I also don't agree with all of heathpack's comments.  Most TS can change their rules at moment's notice -I expect that.  That certainly doesn't mean they are trying to screw deeded owners; conversely, it would not be in their (ILG) best interest to do so.  While Hyatt has increased the point value at some of its resorts (Vistana did the same thing at WSJ), I must say it has not adversely affected us at all, based on what we do/where we visit.  And if it had, I would have simply adjusted to the new points. I guess my expectations are that systems will be modified from time to time and you have to adapt to the new system.  I very seriously doubt Hyatt's current internal trading system is going to be significantly modified to the detriment of most deeded owners.  In terms of buying, I and many others on this forum, including the resident guru Kal, believe prices are likely to go up after the introduction of the PPP system. So now is probably a great time to buy!


----------



## lizap

heathpack said:


> There were questions being asked about the best point value to MF weeks.  Those owners would care greatly about the creation of the mythical Sapphire weeks, because someone who say strategically buys a Platinum week they can never use might be locked out of trading into units they expected to be able to trade into.  This is exactly what happened to us- we bought a 2BR gold week at High Sierra with the expectation that we could use it some years, and some years trade into Highlands Inn 1BR units with points leftover for more Hyatt travel or trades into II studio units.  Then HRC doubled points values of all units at Highlands Inn, preventing us from accessing many weeks- all the plat and diamond 1BR weeks that we expected to be able to trade into.  It wasn't the end of the world because we can still travel in low season (which we prefer in Carmel anyway).  And we have an underlying week we're happy to use (although interestingly we never have).  HRC very much decreased the value of the points we "own".
> 
> If we had bought at a resort we would rarely travel to (like say Wild Oak), we'd have been more aggrieved.  Owning a week we can use changes the equation completely IMO, makes whatever HRC chooses to bring on ok with us, since we're fine with our owned week.

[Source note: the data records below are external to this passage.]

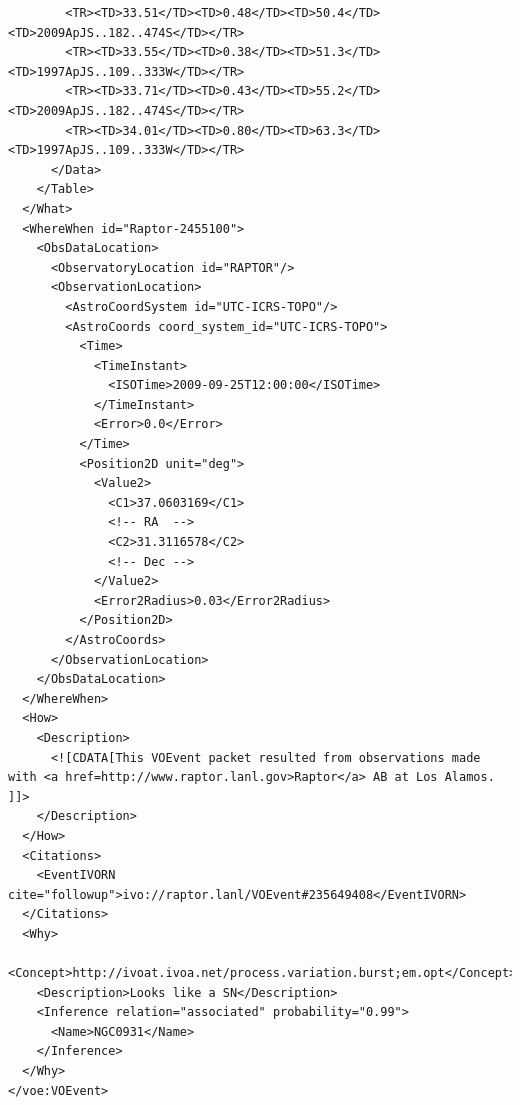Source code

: \documentclass[11pt,a4paper]{ivoa}
\begin{document}
{\begin{verbatim}
        <TR><TD>33.51</TD><TD>0.48</TD><TD>50.4</TD><TD>2009ApJS..182..474S</TD></TR>
        <TR><TD>33.55</TD><TD>0.38</TD><TD>51.3</TD><TD>1997ApJS..109..333W</TD></TR>
        <TR><TD>33.71</TD><TD>0.43</TD><TD>55.2</TD><TD>2009ApJS..182..474S</TD></TR>
        <TR><TD>34.01</TD><TD>0.80</TD><TD>63.3</TD><TD>1997ApJS..109..333W</TD></TR>
      </Data>
    </Table>
  </What>
  <WhereWhen id="Raptor-2455100">
    <ObsDataLocation>
      <ObservatoryLocation id="RAPTOR"/>
      <ObservationLocation>
        <AstroCoordSystem id="UTC-ICRS-TOPO"/>
        <AstroCoords coord_system_id="UTC-ICRS-TOPO">
          <Time>
            <TimeInstant>
              <ISOTime>2009-09-25T12:00:00</ISOTime>
            </TimeInstant>
            <Error>0.0</Error>
          </Time>
          <Position2D unit="deg">
            <Value2>
              <C1>37.0603169</C1>
              <!-- RA  -->
              <C2>31.3116578</C2>
              <!-- Dec -->
            </Value2>
            <Error2Radius>0.03</Error2Radius>
          </Position2D>
        </AstroCoords>
      </ObservationLocation>
    </ObsDataLocation>
  </WhereWhen>
  <How>
    <Description>
      <![CDATA[This VOEvent packet resulted from observations made with <a href=http://www.raptor.lanl.gov>Raptor</a> AB at Los Alamos. ]]>
    </Description>
  </How>
  <Citations>
    <EventIVORN cite="followup">ivo://raptor.lanl/VOEvent#235649408</EventIVORN>
  </Citations>
  <Why>
    <Concept>http://ivoat.ivoa.net/process.variation.burst;em.opt</Concept>
    <Description>Looks like a SN</Description>
    <Inference relation="associated" probability="0.99">
      <Name>NGC0931</Name>
    </Inference>
  </Why>
</voe:VOEvent>
\end{verbatim}}
\end{document}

The key here is if you're buying a week to use in Hyatt's internal trading system (in addition to using) is to buy a high demand week (think diamond) that will retain value fairly well and be easier to sell, should you desire to..


----------



## Kal

If MF is in the equation, you need to consider changes in the MF.  Over time, Hyatt increases MF on average 5%/year.  With older resorts, replacement and major renovations drive the MFs higher.  It's all a moving target where the numbers can change even with a single focus resort.  Often there is a situation where the developer subsidizes the MF to keep them "low" to attract new buyers.  Once the property is sold out the fees jump.  That jump might very well coincide with the onset of the need for replacements.  Furnishings get worn or designer trends change all causing higher MFs.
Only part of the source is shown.